Die gemeinschaftsrechtlichen Bestimmungen, vor allem Art. 21 Nr. 1 Buchst. a der 6. EG-RL sprechen dafür, dass bei Steuerschuldnerschaft des Leistungsempfängers die Anforderungen an die Rechnung nicht geringer sind. Die Entscheidung wird davon abhängen, welchen Stellenwert der Gesichtspunkt der Kontrollfunktion der Rechnung (Sicherstellung auch der ordnungsgemäßen Versteuerung) hat.
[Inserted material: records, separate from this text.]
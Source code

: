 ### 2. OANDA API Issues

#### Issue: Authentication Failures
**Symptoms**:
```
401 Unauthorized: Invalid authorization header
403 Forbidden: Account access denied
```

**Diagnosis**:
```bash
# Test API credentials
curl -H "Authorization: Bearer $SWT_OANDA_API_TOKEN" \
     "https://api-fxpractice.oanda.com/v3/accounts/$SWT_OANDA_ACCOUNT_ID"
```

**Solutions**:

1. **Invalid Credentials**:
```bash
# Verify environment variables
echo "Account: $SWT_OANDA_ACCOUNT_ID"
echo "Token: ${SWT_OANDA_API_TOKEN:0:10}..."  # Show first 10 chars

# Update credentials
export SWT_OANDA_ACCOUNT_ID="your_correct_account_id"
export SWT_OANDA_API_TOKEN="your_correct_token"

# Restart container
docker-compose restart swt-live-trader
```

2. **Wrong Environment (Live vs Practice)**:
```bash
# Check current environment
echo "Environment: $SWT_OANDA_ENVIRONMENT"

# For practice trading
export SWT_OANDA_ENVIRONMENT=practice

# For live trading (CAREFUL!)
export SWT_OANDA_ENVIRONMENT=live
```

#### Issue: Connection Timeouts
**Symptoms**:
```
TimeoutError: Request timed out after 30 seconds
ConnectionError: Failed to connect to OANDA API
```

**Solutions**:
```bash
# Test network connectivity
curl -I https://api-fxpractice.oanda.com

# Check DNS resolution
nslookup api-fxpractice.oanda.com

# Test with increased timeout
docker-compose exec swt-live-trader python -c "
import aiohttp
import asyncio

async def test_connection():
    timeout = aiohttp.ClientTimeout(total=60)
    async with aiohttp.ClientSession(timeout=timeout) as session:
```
Andererseits ist zweifelhaft, ob es – mit Rücksicht auf die Neutralität der Mehrwertsteuer – für den Vorsteuerabzug bei Einbehaltung und Abführung der Steuer an den Fiskus durch den Leistungsempfänger überhaupt einer Rechnung i.S.d. Art. 22 Abs. 3 der 6. EG-RL bedarf.
Wenn eine Rechnung erforderlich ist, ist weiter zweifelhaft, ob sie die strengen Anforderungen der Richtlinie erfüllen muss, obwohl der Rechnungsadressat den Steuerbetrag unmittelbar dem Fiskus schuldet? Müssen der Leistungsgegenstand und – entgegen der bisherigen Rechtsprechung – (vgl. BFH/NV 1999, 220) der Leistende zutreffend bezeichnet sein?
Der Vorlagebeschluss ist von Bedeutung in Fällen ungenauer Beschreibung des Leistungsgegenstands aus arbeitsrechtlichen oder anderen nicht umsatzsteuerrechtlichen Vorschriften.